# 26 | Fei <> Rari: This Is Not an Exit, or Is It?
Confessions of a Retired Banker, or My Take on The Biggest DeFi Merger So Far
When I was 18 I thought investment bankers spent their long nights holding 5 kg mobile phones while debating aggressive corporate raids overlooking empty New York City streets. At 25, such image was updated into one of entitled hedonism and obsessive compulsion for the most useless details. I must confess that, as I guess it happens for many immature and insecure young people around the world, that dark image of pampered power attracted me.
I hit the M&A floor of a Wall Street bank armed of the Borsalino hat and double-breasted blazer I believed indispensable for the job, and it took me a full week to realise the uselessness of such tools. Although there is a bit of truth in every horror or fairy tale, the mix and match of fidelity and bullshit that constituted my investment banking experience was ironic at best. The streets were indeed empty but overlooking Canary Wharf suburbia rather than the Upper East Side, and the 2 AM phone calls most often involved utterly useless conversations about the colour of a pie chart or the orientation of an appendix index. I have had a lot of painful experiences in my life but nothing at my eyes beats the dullness of a junior banking career.
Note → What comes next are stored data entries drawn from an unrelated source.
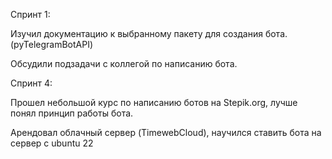 Спринт 1:

Изучил документацию к выбранному пакету для создания бота. (pyTelegramBotAPI)

Обсудили подзадачи с коллегой по написанию бота.  

Спринт 4:

Прошел небольшой курс по написанию ботов на Stepik.org, лучше понял принцип работы бота.

Арендовал облачный сервер (TimewebCloud), научился ставить бота на сервер c ubuntu 22
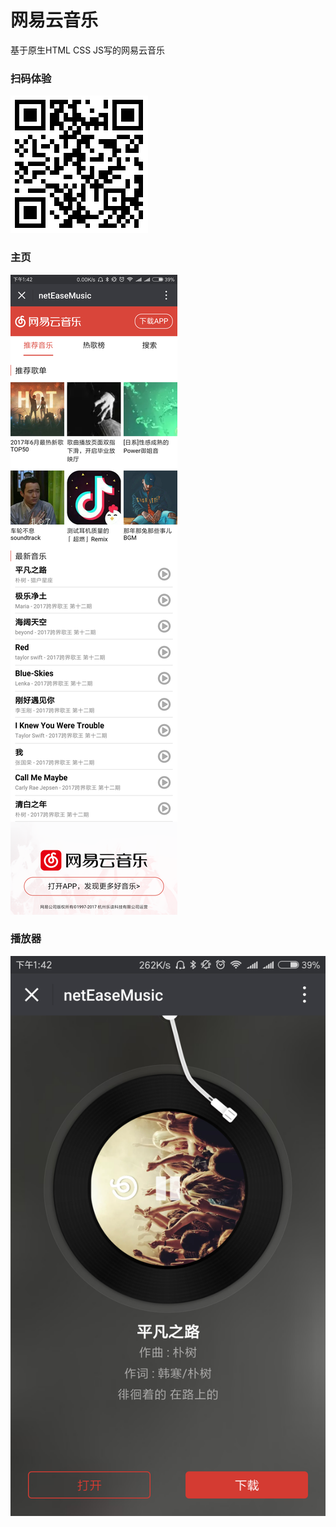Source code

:# 网易云音乐
基于原生HTML CSS JS写的网易云音乐

### 扫码体验
![](./img/1504417572.png)

### 主页
![](./img/index.png)

### 播放器
![](./img/player.png)

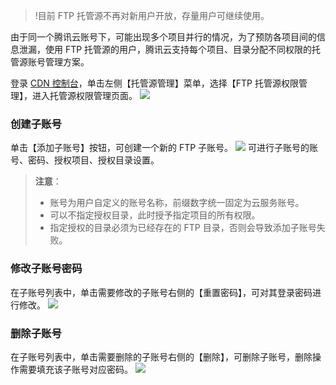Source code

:>!目前 FTP 托管源不再对新用户开放，存量用户可继续使用。

由于同一个腾讯云账号下，可能出现多个项目并行的情况，为了预防各项目间的信息泄漏，使用 FTP 托管源的用户，腾讯云支持每个项目、目录分配不同权限的托管源账号管理方案。

登录 [CDN 控制台](https://console.cloud.tencent.com/cdn)，单击左侧【托管源管理】菜单，选择【FTP 托管源权限管理】，进入托管源权限管理页面。
![](https://mc.qcloudimg.com/static/img/394f0b09f9b8a4cf9a705c326c06635e/1.png)
### 创建子账号
单击【添加子账号】按钮，可创建一个新的 FTP 子账号。
![](https://mc.qcloudimg.com/static/img/e364f6d1831d4bd662f97640b3a7517b/create_account.png)
可进行子账号的账号、密码、授权项目、授权目录设置。
> **注意**：
> + 账号为用户自定义的账号名称，前缀数字统一固定为云服务账号。
> + 可以不指定授权目录，此时授予指定项目的所有权限。
> + 指定授权的目录必须为已经存在的 FTP 目录，否则会导致添加子账号失败。

### 修改子账号密码
在子账号列表中，单击需要修改的子账号右侧的【重置密码】，可对其登录密码进行修改。
![](https://mc.qcloudimg.com/static/img/6abef77ccfe2bbc1934d7644473087cb/reset_password.png)

### 删除子账号
在子账号列表中，单击需要删除的子账号右侧的【删除】，可删除子账号，删除操作需要填充该子账号对应密码。
![](https://mc.qcloudimg.com/static/img/45a1090cbfcf19879b2321a1393bdd5e/del_account.png)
Nevertheless, I like to think that there is always something positive coming out of pretty much anything, and from my years of monkey business I emerged with a tight group of long-lasting friendships, an unbeatable level of skepticism and cynicism for anything related to business combinations, and an obsession for detail that the new generation of Twitter personalities might struggle to appreciate. So, when Joey and Jai dropped on social media the idea of merging two of the biggest protocols in DeFi, Fei and Rari, it felt like the perfect occasion for a revenge of the nerd in me.
What about this merger then? In every transaction, including marriage, nothing shouts as clearly and powerfully as the official documentation. And what do the documents of the Fei + Rari merger tell us? I am sure there is a lot to talk about, but I will try to give the debate a gentle nudge.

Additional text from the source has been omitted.